* _Exercise objective_
Can you set down, exactly as they appear below, the lines from the opening of the material through the one bearing "What goes here", minus the pictures?
── Input data ──
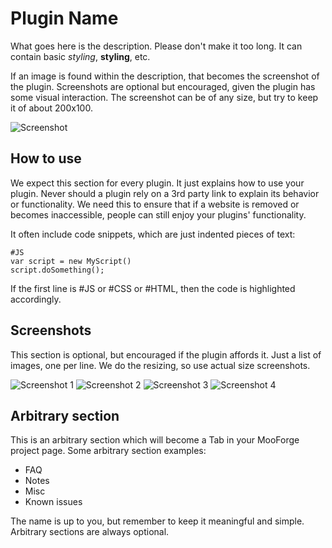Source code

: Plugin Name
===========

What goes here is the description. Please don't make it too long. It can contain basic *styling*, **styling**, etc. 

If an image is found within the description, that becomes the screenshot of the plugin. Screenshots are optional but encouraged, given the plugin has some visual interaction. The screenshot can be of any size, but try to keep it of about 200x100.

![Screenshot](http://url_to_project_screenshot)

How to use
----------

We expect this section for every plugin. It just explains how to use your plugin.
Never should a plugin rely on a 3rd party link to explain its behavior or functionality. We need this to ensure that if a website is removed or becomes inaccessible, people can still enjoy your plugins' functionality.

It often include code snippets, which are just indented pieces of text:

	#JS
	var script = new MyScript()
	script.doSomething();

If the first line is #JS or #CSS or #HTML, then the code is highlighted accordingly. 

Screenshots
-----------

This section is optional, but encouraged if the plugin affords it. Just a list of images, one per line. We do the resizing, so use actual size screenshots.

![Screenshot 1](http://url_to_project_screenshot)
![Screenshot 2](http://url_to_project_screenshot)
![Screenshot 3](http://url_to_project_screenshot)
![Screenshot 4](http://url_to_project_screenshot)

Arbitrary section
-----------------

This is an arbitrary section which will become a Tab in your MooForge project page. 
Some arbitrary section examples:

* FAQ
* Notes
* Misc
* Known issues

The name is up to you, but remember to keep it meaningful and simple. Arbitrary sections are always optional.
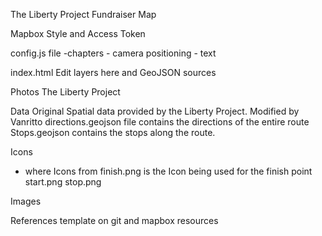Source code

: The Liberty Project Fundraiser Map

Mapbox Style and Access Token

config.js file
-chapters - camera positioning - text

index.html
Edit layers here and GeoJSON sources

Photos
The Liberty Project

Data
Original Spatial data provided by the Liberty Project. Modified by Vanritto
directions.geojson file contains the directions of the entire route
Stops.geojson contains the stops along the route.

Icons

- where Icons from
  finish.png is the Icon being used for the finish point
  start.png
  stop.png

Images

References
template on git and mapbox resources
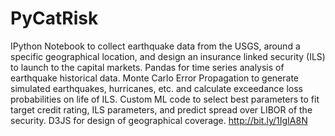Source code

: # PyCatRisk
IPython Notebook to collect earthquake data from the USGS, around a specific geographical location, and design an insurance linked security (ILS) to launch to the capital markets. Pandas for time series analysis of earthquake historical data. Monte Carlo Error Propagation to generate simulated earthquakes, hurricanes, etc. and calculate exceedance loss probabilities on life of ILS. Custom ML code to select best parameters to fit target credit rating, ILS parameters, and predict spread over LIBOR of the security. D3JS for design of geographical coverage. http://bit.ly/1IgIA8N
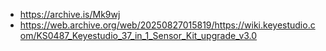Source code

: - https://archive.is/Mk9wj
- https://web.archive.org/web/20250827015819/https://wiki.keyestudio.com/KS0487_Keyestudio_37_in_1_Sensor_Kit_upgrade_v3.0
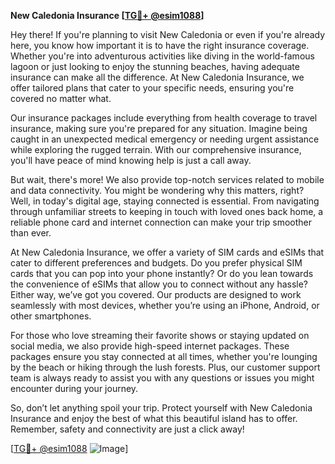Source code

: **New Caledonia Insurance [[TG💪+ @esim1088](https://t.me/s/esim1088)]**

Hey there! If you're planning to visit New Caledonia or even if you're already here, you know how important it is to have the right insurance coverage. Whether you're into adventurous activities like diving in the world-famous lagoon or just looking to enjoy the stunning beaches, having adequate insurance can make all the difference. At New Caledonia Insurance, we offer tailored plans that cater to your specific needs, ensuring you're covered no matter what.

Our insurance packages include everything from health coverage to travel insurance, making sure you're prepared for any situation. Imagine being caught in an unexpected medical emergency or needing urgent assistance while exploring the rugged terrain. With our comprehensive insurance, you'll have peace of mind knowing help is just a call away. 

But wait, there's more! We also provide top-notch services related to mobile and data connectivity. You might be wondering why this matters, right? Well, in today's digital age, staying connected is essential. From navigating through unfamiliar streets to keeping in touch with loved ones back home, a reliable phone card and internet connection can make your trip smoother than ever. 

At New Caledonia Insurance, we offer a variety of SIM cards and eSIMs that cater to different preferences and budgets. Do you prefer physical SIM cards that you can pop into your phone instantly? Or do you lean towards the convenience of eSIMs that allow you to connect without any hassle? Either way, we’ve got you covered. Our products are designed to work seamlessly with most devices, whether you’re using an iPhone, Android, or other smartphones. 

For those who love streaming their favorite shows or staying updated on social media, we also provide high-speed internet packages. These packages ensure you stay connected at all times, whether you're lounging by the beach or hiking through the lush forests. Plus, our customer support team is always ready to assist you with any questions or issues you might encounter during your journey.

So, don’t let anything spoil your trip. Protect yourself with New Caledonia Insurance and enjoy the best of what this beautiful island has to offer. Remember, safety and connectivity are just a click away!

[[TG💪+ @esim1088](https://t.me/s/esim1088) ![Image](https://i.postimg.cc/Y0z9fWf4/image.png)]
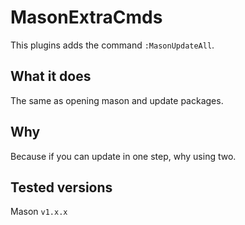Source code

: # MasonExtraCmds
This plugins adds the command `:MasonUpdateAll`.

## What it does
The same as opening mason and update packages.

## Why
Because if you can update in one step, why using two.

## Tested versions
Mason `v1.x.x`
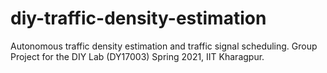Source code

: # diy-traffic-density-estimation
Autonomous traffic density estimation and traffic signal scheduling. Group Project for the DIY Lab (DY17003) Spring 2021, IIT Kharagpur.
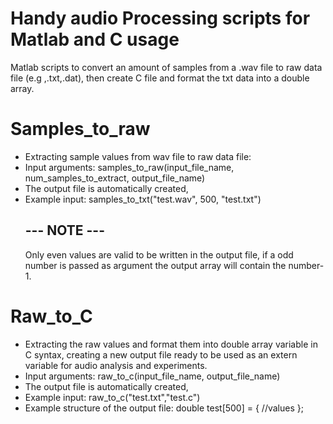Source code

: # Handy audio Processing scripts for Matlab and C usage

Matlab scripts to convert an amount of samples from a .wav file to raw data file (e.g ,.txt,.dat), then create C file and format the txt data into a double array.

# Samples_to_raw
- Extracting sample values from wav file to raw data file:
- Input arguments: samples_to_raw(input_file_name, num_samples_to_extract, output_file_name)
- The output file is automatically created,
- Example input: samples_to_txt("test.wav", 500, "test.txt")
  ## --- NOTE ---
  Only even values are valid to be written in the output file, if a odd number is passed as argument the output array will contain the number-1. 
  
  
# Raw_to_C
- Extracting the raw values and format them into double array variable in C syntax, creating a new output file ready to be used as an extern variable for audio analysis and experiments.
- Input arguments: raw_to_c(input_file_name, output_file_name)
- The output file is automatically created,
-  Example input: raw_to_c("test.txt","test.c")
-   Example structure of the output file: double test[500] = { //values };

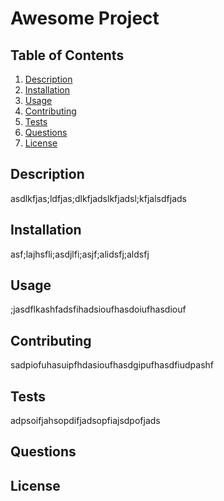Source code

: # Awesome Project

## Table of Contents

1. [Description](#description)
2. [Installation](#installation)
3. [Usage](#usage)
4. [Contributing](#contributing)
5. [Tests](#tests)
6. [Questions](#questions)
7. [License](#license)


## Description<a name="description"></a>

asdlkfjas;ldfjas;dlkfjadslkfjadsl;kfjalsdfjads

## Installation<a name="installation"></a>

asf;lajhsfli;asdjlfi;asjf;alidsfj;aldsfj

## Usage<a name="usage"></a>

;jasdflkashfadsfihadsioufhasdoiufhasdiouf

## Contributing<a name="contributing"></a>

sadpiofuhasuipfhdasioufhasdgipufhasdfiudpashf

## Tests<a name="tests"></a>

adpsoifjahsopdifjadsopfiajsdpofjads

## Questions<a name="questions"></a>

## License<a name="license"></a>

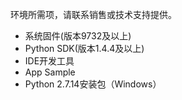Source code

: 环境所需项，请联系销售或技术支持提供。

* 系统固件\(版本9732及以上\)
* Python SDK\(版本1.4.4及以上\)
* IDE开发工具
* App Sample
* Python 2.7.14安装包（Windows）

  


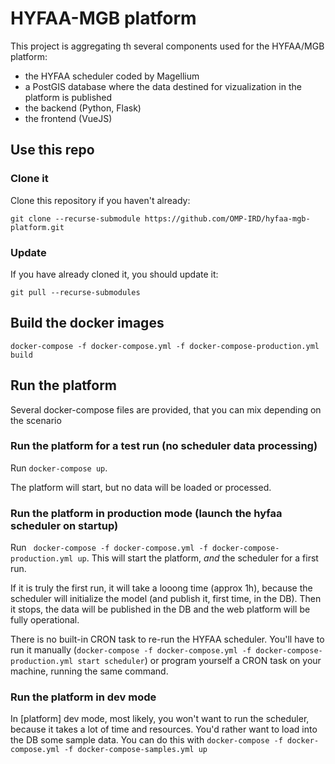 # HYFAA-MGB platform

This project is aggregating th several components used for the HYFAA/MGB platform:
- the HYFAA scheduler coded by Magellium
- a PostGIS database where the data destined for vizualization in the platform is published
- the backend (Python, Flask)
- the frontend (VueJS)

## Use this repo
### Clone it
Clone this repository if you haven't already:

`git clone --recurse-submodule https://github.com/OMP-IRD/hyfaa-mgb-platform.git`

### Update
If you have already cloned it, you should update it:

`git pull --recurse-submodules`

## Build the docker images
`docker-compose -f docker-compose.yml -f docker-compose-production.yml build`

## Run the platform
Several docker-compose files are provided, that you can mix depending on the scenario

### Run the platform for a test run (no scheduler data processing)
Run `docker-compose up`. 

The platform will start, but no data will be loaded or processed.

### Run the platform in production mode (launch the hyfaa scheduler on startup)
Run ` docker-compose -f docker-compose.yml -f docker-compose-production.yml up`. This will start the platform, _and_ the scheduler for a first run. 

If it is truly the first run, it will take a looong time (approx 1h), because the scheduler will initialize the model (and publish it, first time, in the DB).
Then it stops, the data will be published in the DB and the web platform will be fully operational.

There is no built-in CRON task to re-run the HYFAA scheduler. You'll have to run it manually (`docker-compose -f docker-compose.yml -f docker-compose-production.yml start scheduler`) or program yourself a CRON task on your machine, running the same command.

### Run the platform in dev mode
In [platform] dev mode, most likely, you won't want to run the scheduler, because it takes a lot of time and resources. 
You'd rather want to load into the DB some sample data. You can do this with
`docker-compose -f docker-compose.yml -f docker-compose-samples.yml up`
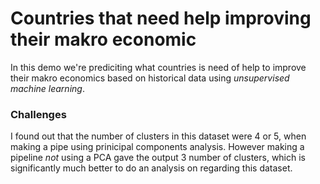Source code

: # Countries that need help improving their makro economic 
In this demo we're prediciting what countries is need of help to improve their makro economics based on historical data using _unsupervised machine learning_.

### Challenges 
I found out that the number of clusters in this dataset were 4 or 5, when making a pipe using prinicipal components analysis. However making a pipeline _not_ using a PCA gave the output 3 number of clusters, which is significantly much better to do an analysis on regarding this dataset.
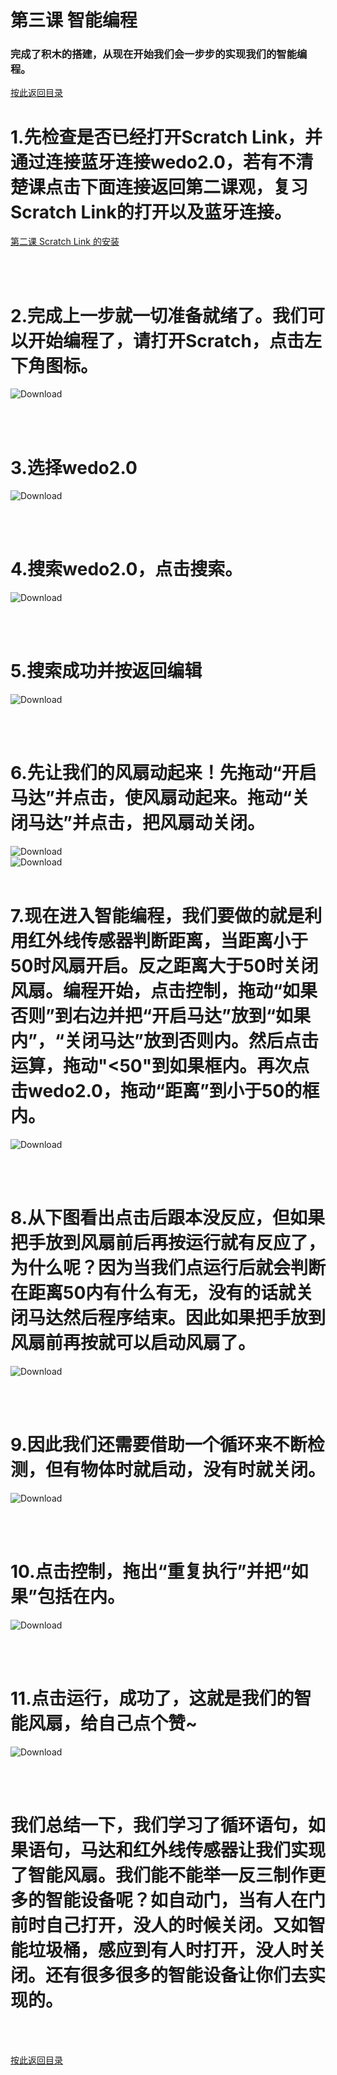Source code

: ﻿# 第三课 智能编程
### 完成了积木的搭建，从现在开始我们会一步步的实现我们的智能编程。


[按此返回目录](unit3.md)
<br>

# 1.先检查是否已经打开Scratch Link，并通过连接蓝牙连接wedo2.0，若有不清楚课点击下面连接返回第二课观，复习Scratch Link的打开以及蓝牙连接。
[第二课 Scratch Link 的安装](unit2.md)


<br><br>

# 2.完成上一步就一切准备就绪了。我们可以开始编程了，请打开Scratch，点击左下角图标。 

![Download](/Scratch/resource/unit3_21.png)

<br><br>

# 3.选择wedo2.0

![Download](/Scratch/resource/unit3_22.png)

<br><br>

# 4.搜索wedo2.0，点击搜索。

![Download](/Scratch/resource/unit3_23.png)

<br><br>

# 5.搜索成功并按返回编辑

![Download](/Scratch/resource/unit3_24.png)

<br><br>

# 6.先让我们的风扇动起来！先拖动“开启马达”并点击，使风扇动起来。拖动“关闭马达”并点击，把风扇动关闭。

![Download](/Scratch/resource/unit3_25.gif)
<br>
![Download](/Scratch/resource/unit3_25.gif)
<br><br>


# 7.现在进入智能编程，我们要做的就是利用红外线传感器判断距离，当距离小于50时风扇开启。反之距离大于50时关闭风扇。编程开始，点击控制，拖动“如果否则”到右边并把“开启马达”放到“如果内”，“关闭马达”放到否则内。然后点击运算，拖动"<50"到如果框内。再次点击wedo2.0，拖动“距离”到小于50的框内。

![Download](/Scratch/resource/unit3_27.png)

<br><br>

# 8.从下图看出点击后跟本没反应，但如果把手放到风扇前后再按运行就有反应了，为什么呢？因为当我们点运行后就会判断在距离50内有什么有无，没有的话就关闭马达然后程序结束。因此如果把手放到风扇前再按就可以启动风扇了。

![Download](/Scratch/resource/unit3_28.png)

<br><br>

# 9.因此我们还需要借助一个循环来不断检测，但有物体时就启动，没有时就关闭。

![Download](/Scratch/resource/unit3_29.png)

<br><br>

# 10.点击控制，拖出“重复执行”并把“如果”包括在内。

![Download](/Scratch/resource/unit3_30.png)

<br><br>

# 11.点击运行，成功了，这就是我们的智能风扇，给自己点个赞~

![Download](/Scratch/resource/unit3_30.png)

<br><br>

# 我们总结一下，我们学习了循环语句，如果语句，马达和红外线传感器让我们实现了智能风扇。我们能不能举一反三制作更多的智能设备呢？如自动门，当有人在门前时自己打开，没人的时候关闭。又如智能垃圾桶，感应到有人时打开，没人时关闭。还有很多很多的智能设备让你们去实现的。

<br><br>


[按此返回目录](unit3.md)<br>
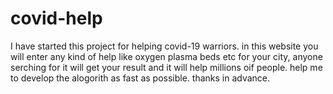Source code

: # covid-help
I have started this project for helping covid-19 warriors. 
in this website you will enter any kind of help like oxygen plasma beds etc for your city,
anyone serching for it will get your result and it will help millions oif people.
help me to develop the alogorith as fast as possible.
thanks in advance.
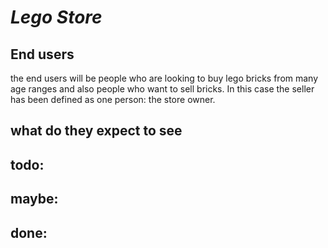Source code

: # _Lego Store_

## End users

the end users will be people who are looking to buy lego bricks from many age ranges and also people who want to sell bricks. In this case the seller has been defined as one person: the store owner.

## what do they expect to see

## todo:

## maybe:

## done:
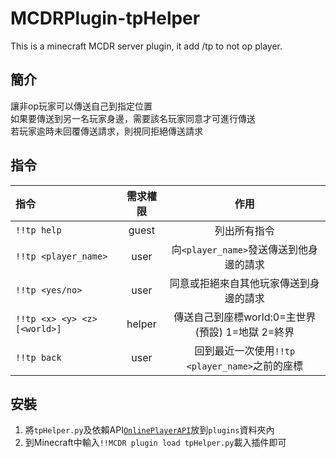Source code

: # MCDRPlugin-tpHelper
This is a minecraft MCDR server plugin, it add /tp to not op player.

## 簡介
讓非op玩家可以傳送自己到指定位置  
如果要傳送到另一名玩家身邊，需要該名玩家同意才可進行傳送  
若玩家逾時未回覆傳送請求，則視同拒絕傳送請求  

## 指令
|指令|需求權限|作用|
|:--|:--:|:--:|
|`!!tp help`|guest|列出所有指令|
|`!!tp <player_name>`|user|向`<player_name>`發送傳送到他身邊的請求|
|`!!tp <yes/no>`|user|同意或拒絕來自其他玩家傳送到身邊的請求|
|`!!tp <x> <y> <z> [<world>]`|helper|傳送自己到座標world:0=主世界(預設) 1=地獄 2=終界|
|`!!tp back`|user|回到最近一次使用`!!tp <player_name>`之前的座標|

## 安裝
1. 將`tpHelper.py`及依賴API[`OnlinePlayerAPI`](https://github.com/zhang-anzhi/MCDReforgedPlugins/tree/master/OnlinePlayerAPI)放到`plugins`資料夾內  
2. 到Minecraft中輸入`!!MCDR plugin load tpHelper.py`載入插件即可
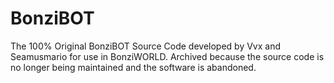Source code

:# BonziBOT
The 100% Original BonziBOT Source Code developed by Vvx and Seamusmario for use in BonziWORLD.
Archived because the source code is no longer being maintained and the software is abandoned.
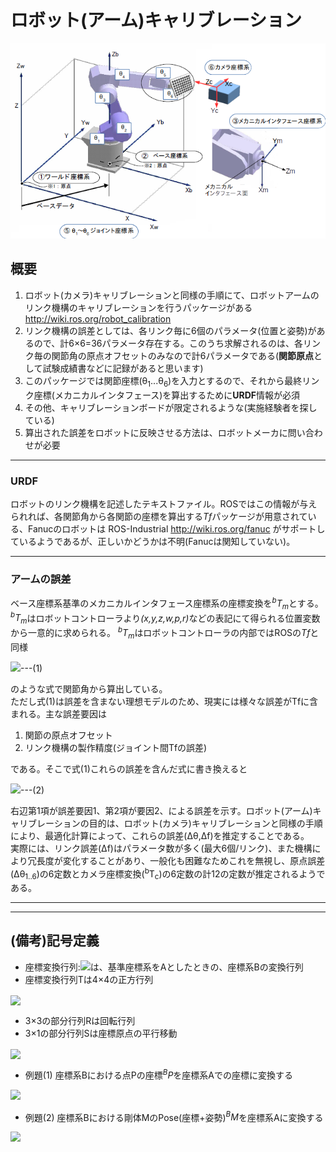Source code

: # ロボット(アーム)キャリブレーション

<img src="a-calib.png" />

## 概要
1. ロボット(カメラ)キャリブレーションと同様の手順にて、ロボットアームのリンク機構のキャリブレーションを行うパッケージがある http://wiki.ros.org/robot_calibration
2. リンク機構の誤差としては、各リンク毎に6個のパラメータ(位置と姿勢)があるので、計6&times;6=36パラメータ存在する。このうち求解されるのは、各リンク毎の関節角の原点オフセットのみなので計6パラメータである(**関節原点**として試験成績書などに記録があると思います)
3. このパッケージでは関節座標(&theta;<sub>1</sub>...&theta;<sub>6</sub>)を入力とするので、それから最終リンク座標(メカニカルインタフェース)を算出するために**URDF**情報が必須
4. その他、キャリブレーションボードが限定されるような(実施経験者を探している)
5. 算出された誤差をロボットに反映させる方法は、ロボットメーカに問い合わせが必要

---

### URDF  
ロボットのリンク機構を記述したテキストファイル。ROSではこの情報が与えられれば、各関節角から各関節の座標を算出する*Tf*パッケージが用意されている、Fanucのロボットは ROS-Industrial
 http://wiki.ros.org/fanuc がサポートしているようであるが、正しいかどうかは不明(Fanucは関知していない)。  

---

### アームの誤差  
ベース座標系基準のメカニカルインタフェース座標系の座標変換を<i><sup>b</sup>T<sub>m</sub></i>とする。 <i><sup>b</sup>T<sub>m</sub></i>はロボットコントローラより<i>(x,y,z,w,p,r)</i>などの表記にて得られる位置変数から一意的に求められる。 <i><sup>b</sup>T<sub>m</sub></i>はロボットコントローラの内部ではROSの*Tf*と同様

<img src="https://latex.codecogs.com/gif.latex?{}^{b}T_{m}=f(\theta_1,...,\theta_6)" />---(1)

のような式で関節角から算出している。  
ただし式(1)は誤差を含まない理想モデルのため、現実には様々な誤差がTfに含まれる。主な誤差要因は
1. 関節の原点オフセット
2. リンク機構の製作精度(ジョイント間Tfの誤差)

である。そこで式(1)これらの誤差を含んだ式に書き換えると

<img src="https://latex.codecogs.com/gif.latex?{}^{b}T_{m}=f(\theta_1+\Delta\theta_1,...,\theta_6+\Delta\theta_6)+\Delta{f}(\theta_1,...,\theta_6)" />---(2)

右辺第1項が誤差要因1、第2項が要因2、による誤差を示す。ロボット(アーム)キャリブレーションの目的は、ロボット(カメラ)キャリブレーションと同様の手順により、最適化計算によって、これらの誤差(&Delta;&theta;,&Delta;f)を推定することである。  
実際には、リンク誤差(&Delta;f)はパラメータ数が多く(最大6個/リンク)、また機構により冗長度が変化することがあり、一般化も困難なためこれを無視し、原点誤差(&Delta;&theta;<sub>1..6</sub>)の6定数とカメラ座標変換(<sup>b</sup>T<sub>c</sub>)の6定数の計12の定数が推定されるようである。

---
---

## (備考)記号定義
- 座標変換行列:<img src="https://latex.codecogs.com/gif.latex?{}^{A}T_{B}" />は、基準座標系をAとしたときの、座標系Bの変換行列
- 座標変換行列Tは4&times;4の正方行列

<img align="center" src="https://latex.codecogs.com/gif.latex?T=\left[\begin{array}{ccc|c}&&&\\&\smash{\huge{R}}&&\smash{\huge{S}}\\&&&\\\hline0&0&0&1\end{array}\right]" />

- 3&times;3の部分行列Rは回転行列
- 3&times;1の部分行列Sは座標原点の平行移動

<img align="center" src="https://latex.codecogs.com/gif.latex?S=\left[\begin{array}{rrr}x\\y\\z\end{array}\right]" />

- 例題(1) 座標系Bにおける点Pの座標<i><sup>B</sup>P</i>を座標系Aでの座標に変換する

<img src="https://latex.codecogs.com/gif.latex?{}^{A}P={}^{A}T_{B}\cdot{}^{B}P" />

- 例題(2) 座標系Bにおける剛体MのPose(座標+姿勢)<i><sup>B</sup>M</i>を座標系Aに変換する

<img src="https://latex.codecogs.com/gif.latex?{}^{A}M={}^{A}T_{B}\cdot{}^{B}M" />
───
* _Worked solution_
Source code

: Plugin Name
===========

What goes here is the description. Please don't make it too long. It can contain basic *styling*, **styling**, etc. 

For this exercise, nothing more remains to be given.